Zusammen mit Eyk, der die künstlerische Leitung am Deutschen Gehörlosentheater hat, hat er diese Herausforderungen angenommen. Auf der Bühne werden junge Schauspielende genauso zum Einsatz kommen, wie diejenigen, die bereits Erfahrung haben. Wie sich bei der Premiere herausstellen soll: eine sehr gute Kombination. Sehen statt Hören hat im Zuschauerraum Platz genommen. 

Gehörlose spielen für Gehörlose?

Doch wie ist das nun im Gehörlosen-Theater? Sollten dabei möglichst ausschließlich gehörlose Personen für gehörlose Zuschauer spielen? Oder sollten sich taube und hörende Theaterleute mischen? Reicht es, wenn bei einer Theateraufführung Dolmetscher am Bühnenrand für die Gehörlosen übersetzen? Peter Feuerbaum hat dazu eine klare Meinung: "Wenn eine gehörlose Person da reingeht, kann sie nur zur Dolmetscherin schauen und alles mitbekommen. Die Gehörlosen wollen ja auch ein bisschen ihre eigene Kultur auf der Bühne sehen." Im Theaterbereich denken Hörende selten für die Gehörlosen mit, findet er. Deshalb wünscht sich Peter Feuerbaum mehr Gehörlosentheater, mehr gehörlose Personen, die für gehörlose Zuschauer spielen.

Bilinguales, inklusives Theater

Natürlich brauchen taube Zuschauende die Möglichkeit, sich mit den Schauspielenden auf der Bühne zu identifizieren. Trotzdem ist im Moment zu beobachten, dass immer mehr Hörende versuchen, gemeinsam mit tauben Menschen aufzutreten, um sich einem gemischten Publikum zu präsentieren. Ein Beispiel von vielen ist hierbei das Theater PiedDeFou aus Hildesheim. Sie touren mit dem Stück "Valentino Frosch" für taube und hörende Kinder durch unterschiedliche Theater. Dabei gibt es dann zwei Sprachen – die gesprochene und die Gebärdensprache.

So eine Mischung ist nicht nur einfach, wie Jason von PiedDeFou betont: "Für mich ist die Zusammenarbeit mit Hörenden eine viel größere und neue Herausforderung, weil alles viel länger dauert. Mit einem Team komplett aus Gehörlosen läuft alles wie am Schnürchen."

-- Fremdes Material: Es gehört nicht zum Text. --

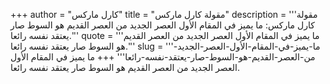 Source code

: +++
author = "كارل ماركس"
title = "مقولة كارل ماركس"
description = '''مقولة كارل ماركس: ما يميز في المقام الأول العصر الجديد من العصر القديم هو السوط صار يعتقد نفسه رائعا.'''
quote = '''ما يميز في المقام الأول العصر الجديد من العصر القديم هو السوط صار يعتقد نفسه رائعا.'''
slug = '''ما-يميز-في-المقام-الأول-العصر-الجديد-من-العصر-القديم-هو-السوط-صار-يعتقد-نفسه-رائعا'''
+++
ما يميز في المقام الأول العصر الجديد من العصر القديم هو السوط صار يعتقد نفسه رائعا.
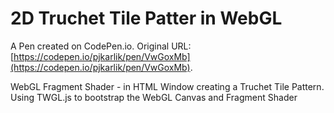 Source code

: # 2D Truchet Tile Patter in WebGL

A Pen created on CodePen.io. Original URL: [https://codepen.io/pjkarlik/pen/VwGoxMb](https://codepen.io/pjkarlik/pen/VwGoxMb).

WebGL Fragment Shader - in HTML Window creating a Truchet Tile Pattern. Using TWGL.js to bootstrap the WebGL Canvas and Fragment Shader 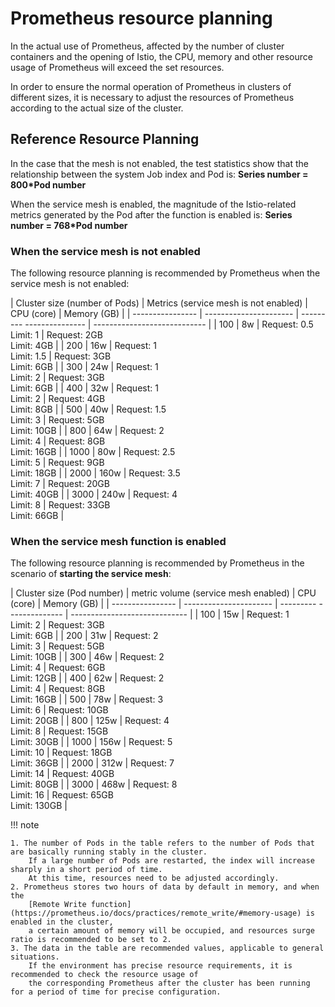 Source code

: # Prometheus resource planning

In the actual use of Prometheus, affected by the number of cluster containers and the opening of Istio,
the CPU, memory and other resource usage of Prometheus will exceed the set resources.

In order to ensure the normal operation of Prometheus in clusters of different sizes,
it is necessary to adjust the resources of Prometheus according to the actual size of the cluster.

## Reference Resource Planning

In the case that the mesh is not enabled, the test statistics show that the relationship
between the system Job index and Pod is: **Series number = 800\*Pod number**

When the service mesh is enabled, the magnitude of the Istio-related metrics generated
by the Pod after the function is enabled is: **Series number = 768\*Pod number**

### When the service mesh is not enabled

The following resource planning is recommended by Prometheus when the service mesh is not enabled:

| Cluster size (number of Pods) | Metrics (service mesh is not enabled) | CPU (core) | Memory (GB) |
| ---------------- | ---------------------- | --------- --------------- | ---------------------------- |
| 100 | 8w | Request: 0.5<br>Limit: 1 | Request: 2GB<br>Limit: 4GB |
| 200 | 16w | Request: 1<br>Limit: 1.5 | Request: 3GB<br>Limit: 6GB |
| 300 | 24w | Request: 1<br>Limit: 2 | Request: 3GB<br>Limit: 6GB |
| 400 | 32w | Request: 1<br>Limit: 2 | Request: 4GB<br>Limit: 8GB |
| 500 | 40w | Request: 1.5<br>Limit: 3 | Request: 5GB<br>Limit: 10GB |
| 800 | 64w | Request: 2<br>Limit: 4 | Request: 8GB<br>Limit: 16GB |
| 1000 | 80w | Request: 2.5<br>Limit: 5 | Request: 9GB<br>Limit: 18GB |
| 2000 | 160w | Request: 3.5<br>Limit: 7 | Request: 20GB<br>Limit: 40GB |
| 3000 | 240w | Request: 4<br>Limit: 8 | Request: 33GB<br>Limit: 66GB |

### When the service mesh function is enabled

The following resource planning is recommended by Prometheus in the scenario of **starting the service mesh**:

| Cluster size (Pod number) | metric volume (service mesh enabled) | CPU (core) | Memory (GB) |
| ---------------- | ---------------------- | --------- -------------- | ----------------------------- |
| 100 | 15w | Request: 1<br>Limit: 2 | Request: 3GB<br>Limit: 6GB |
| 200 | 31w | Request: 2<br>Limit: 3 | Request: 5GB<br>Limit: 10GB |
| 300 | 46w | Request: 2<br>Limit: 4 | Request: 6GB<br>Limit: 12GB |
| 400 | 62w | Request: 2<br>Limit: 4 | Request: 8GB<br>Limit: 16GB |
| 500 | 78w | Request: 3<br>Limit: 6 | Request: 10GB<br>Limit: 20GB |
| 800 | 125w | Request: 4<br>Limit: 8 | Request: 15GB<br>Limit: 30GB |
| 1000 | 156w | Request: 5<br>Limit: 10 | Request: 18GB<br>Limit: 36GB |
| 2000 | 312w | Request: 7<br>Limit: 14 | Request: 40GB<br>Limit: 80GB |
| 3000 | 468w | Request: 8<br>Limit: 16 | Request: 65GB<br>Limit: 130GB |

!!! note

    1. The number of Pods in the table refers to the number of Pods that are basically running stably in the cluster.
        If a large number of Pods are restarted, the index will increase sharply in a short period of time.
        At this time, resources need to be adjusted accordingly.
    2. Prometheus stores two hours of data by default in memory, and when the 
        [Remote Write function](https://prometheus.io/docs/practices/remote_write/#memory-usage) is enabled in the cluster,
        a certain amount of memory will be occupied, and resources surge ratio is recommended to be set to 2.
    3. The data in the table are recommended values, applicable to general situations.
        If the environment has precise resource requirements, it is recommended to check the resource usage of
        the corresponding Prometheus after the cluster has been running for a period of time for precise configuration.
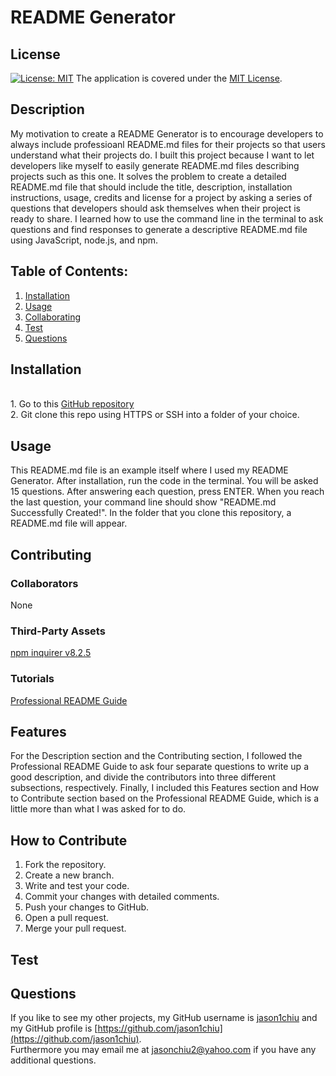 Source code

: # README Generator
  
  ## License
  [![License: MIT](https://img.shields.io/badge/License-MIT-yellow.svg)](https://opensource.org/licenses/MIT) The application is covered under the [MIT License](https://opensource.org/licenses/MIT).

  ## Description
  My motivation to create a README Generator is to encourage developers to always include professioanl README.md files for their projects so that users understand what their projects do. I built this project because I want to let developers like myself to easily generate README.md files describing projects such as this one. It solves the problem to create a detailed README.md file that should include the title, description, installation instructions, usage, credits and license for a project by asking a series of questions that developers should ask themselves when their project is ready to share. I learned how to use the command line in the terminal to ask questions and find responses to generate a descriptive README.md file using JavaScript, node.js, and npm.

  ## Table of Contents:

  1. [Installation](#installation)
  2. [Usage](#usage)
  3. [Collaborating](#collaborating)
  4. [Test](#test)
  5. [Questions](#questions)

  ## Installation
  <br>1. Go to this [GitHub repository](https://github.com/jason1chiu/proREADMEgenerator/tree/main)<br>2. Git clone this repo using HTTPS or SSH into a folder of your choice.

  ## Usage
  This README.md file is an example itself where I used my README Generator. After installation, run the code in the terminal. You will be asked 15 questions. After answering each question, press ENTER. When you reach the last question, your command line should show "README.md Successfully Created!". In the folder that you clone this repository, a README.md file will appear.

  ## Contributing
  ### Collaborators
  None

  ### Third-Party Assets
  [npm inquirer v8.2.5](https://www.npmjs.com/package/inquirer/v/8.2.5)

  ### Tutorials
  [Professional README Guide](https://coding-boot-camp.github.io/full-stack/github/professional-readme-guide)

  ## Features
  For the Description section and the Contributing section, I followed the Professional README Guide to ask four separate questions to write up a good description, and divide the contributors into three different subsections, respectively. Finally, I included this Features section and How to Contribute section based on the Professional README Guide, which is a little more than what I was asked for to do.

  ## How to Contribute

  1. Fork the repository.
  2. Create a new branch.
  3. Write and test your code.
  4. Commit your changes with detailed comments.
  5. Push your changes to GitHub.
  6. Open a pull request.
  7. Merge your pull request.

  ## Test

  ## Questions
  If you like to see my other projects, my GitHub username is [jason1chiu](https://github.com/jason1chiu) and my GitHub profile is [https://github.com/jason1chiu](https://github.com/jason1chiu). <br>
  Furthermore you may email me at jasonchiu2@yahoo.com if you have any additional questions.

Angefangen hat das das bilinguale Theater anders – nämlich gebärdenunterstützend. Inspiriert war das durch die Schauspielerin und Theaterpädagogin Geli, die mit ihrer voranschreitenden Schwerhörigkeit vorausschauend begonnen hatte, Gebärdensprache zu lernen. Diese neue Erfahrung ließ sie dann auch in ihre Jobs einfließen: Sie verwirklichte einige Projekte mit gehörlosen Jugendlichen – und gründete schließlich ein eigenes Theater. "Erst haben wir Kindertheater gemacht für ganz kleine Kinder mit Musik und haben das mit Gebärden unterstützt. Genau so ging das dann immer weiter, bis wir jetzt wirklich zum bilingualen Kindertheater geworden sind und es auch versuchen mit gehörlosen Darstellern mit auf der Bühne", sagt sie. Der Grund: Gerade für Kinder sei eine Übersetzung des Stücks am Bühnenrand durch einen Dolmetscher überhaupt nicht machbar – denn gleichzeitig Bühne und Übersetzer im Blick zu haben, sei für die Kleinen sehr schwierig. Und so tritt die Theatergruppe nun eben bilingual auf – bedeutet: Alles was gebärdet wird, wird auch gesprochen. Vor allem für das hörende Publikum sei es ein Aha-Erlebnis gewesen, einen tauben Schauspieler zu sehen, erklärt Jason.

Zukunftsträume

Mit diesen drei Theaterprojekten sind schon einige Wünsche in Erfüllung gegangen - doch welche Träume haben die deutschen Gehörlosen-Theaterschaffenden noch für ihre Zukunft? Die Theater und die Szene sollten sich vergrößern und international aktiv werden zum Beispiel. Oder dass für Hörende taube Schauspielende keine Besonderheit mehr sein müssen – weil sie eben jeder kennt. Vielleicht könnte es eine spezielle Schauspielschule für Gehörlose geben und eine größere und inspirierende Zusammenarbeit der einzelnen Theater. Zusammengefasst: Dass es schlichtweg eine Zukunft gibt für die Gehörlosentheater. Und zwar eine rosige.